Asynchronous Servers in PythonNicholas Piël | December 22, 2009
There has already been written a lot on the C10K problem and it is known that the only viable option to handle LOTS of concurrent connections is to handle them asynchronously. This also shows that for massively concurrent problems, such as lots of parallel comet connections, the GIL in Python is a non-issue as we handle the concurrent connections in a single thread.
In this post i am going to look at a selection of asynchronous servers implemented in Python.
Asynchronous Server Specs
Since Python is really rich with (asynchronous) frameworks, I collected a few and looked at the following features:
- What License does the framework have?
- Does it provide documentation?
- Does the documentation contain examples?
- Is it used in production somewhere?
- Does it have some sort of community (mailinglist, irc, etc..)?
- Is there any recent activity?
- Does it have a blog (from the owner)?
- Does it have a twitter account?
- Where can i find the repository?
- Does it have a Thread Pool?
- Does it provide access to a TCP Socket?
- Does it have any Comet features?
- Is it using EPOLL?
- What kind of server is it? (greenlets, callbacks, generators etc..)

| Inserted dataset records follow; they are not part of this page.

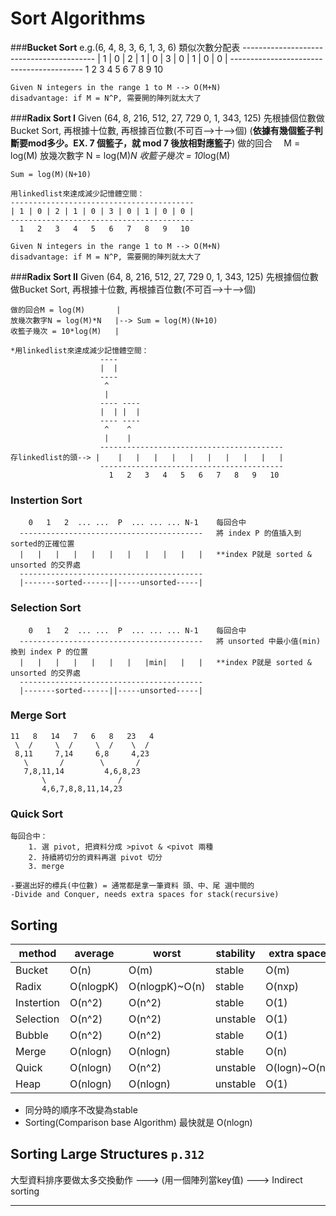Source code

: 
# Sort Algorithms

###**Bucket Sort**
    e.g.(6, 4, 8, 3, 6, 1, 3, 6)
    類似次數分配表
    -----------------------------------------
    | 1 | 0 | 2 | 1 | 0 | 3 | 0 | 1 | 0 | 0 |
    -----------------------------------------
      1   2   3   4   5   6   7   8   9   10

    Given N integers in the range 1 to M --> O(M+N)
    disadvantage: if M = N^P, 需要開的陣列就太大了

###**Radix Sort I**
    Given (64, 8, 216, 512, 27, 729 0, 1, 343, 125)
    先根據個位數做Bucket Sort, 再根據十位數, 再根據百位數(不可百-->十-->個)
    (**依據有幾個籃子判斷要mod多少。EX. 7 個籃子，就 mod 7 後放相對應籃子**)
    做的回合　 M = log(M)
    放幾次數字 N = log(M)*N
    收籃子幾次   = 10*log(M)

    Sum = log(M)(N+10)

    用linkedlist來達成減少記憶體空間：
    -----------------------------------------
    | 1 | 0 | 2 | 1 | 0 | 3 | 0 | 1 | 0 | 0 |
    -----------------------------------------
      1   2   3   4   5   6   7   8   9   10

    Given N integers in the range 1 to M --> O(M+N)
    disadvantage: if M = N^P, 需要開的陣列就太大了

###**Radix Sort II**
    Given (64, 8, 216, 512, 27, 729 0, 1, 343, 125)
    先根據個位數做Bucket Sort, 再根據十位數, 再根據百位數(不可百-->十-->個)

    做的回合M = log(M)       |
    放幾次數字N = log(M)*N   |--> Sum = log(M)(N+10)
    收籃子幾次 = 10*log(M)   |

    *用linkedlist來達成減少記憶體空間：
                        ----
                        |  |  
                        ----
                         ^
                         |
                        ---- ----
                        |  | |  |  
                        ---- ----
                         ^    ^
                         |    |
                        -----------------------------------------
    存linkedlist的頭--> |    |   |   |   |   |   |   |   |   |   |
                        -----------------------------------------
                          1   2   3   4   5   6   7   8   9   10



### Instertion Sort
        0   1   2  ... ...  P  ... ... ... N-1    每回合中
      -----------------------------------------   將 index P 的值插入到sorted的正確位置
      |   |   |   |   |   |   |   |   |   |   |   **index P就是 sorted & unsorted 的交界處
      -----------------------------------------
      |-------sorted------||-----unsorted-----|

### Selection Sort
        0   1   2  ... ...  P  ... ... ... N-1    每回合中
      -----------------------------------------   將 unsorted 中最小值(min) 換到 index P 的位置
      |   |   |   |   |   |   |   |min|   |   |   **index P就是 sorted & unsorted 的交界處
      -----------------------------------------
      |-------sorted------||-----unsorted-----|

### Merge Sort
    11   8   14   7   6   8   23   4
     \  /     \  /     \  /    \  /
     8,11     7,14     6,8     4,23
       \       /        \       /
       7,8,11,14         4,6,8,23
           \                /
           4,6,7,8,8,11,14,23

### Quick Sort
    每回合中：
        1. 選 pivot, 把資料分成 >pivot & <pivot 兩種
        2. 持續將切分的資料再選 pivot 切分
        3. merge

    -要選出好的標兵(中位數) = 通常都是拿一筆資料 頭、中、尾 選中間的
    -Divide and Conquer, needs extra spaces for stack(recursive)


## Sorting
method 	|	average |	worst 		|	stability   |	extra space
----------- | ------------ | ------------- | ------------- | ---------------------
Bucket 	|	O(n) 	|	O(m) 		|	stable 		|	O(m)
Radix 	|	O(nlogpK) |	O(nlogpK)~O(n)|  stable 	|		O(nxp)
Instertion |	O(n^2) 	|	O(n^2) 		|	stable 		|	O(1)
Selection |	O(n^2)	|	O(n^2) 		|	unstable 	|	O(1)
Bubble 	|	O(n^2)	|	O(n^2)        |  stable 	|		O(1)
Merge 	|	O(nlogn) |	O(nlogn)      |  stable 	|		O(n)
Quick 	|	O(nlogn) |	O(n^2) 		|	unstable 	|	O(logn)~O(n)
Heap 	|	O(nlogn) |	O(nlogn) 	|	unstable 	|	O(1)


* 同分時的順序不改變為stable
* Sorting(Comparison base Algorithm) 最快就是 O(nlogn)

## Sorting Large Structures `p.312`
大型資料排序要做太多交換動作 ---> (用一個陣列當key值) ---> Indirect sorting

---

This gave me the following table.
This is quite a list and i probably still missed a few. The main reasons for using a framework and not implementing something your self is that you hope to be able to accelerate your own development process by standing on the shoulders of other developers. I think it therefore is important that there is documentation, some sort of developers community (mailinglist fe) and that it is still active. If we take this as a requirement we are left with the following solutions:
- Orbited / Twisted (callbacks)
- Tornado (async)
- Dieselweb (generator)
- Eventlet (greenlet)
- Concurrence (stackless)
- Circuits (async)
- Gevent (greenlet)
- Cogen (generator)
To quickly summarize this list; Twisted has been the de-facto standard to async programming with Python. It has an immense community, a wealth of tools, protocols and features. It has grown big and some say it reminds them of shirtless men drinking Jager-bombs complex. This is also one of the biggest reasons why people are looking elsewhere. Recently Facebook released the code of their async. approach called Tornado which is also using callbacks and recent benchmark show that it outperforms Twisted.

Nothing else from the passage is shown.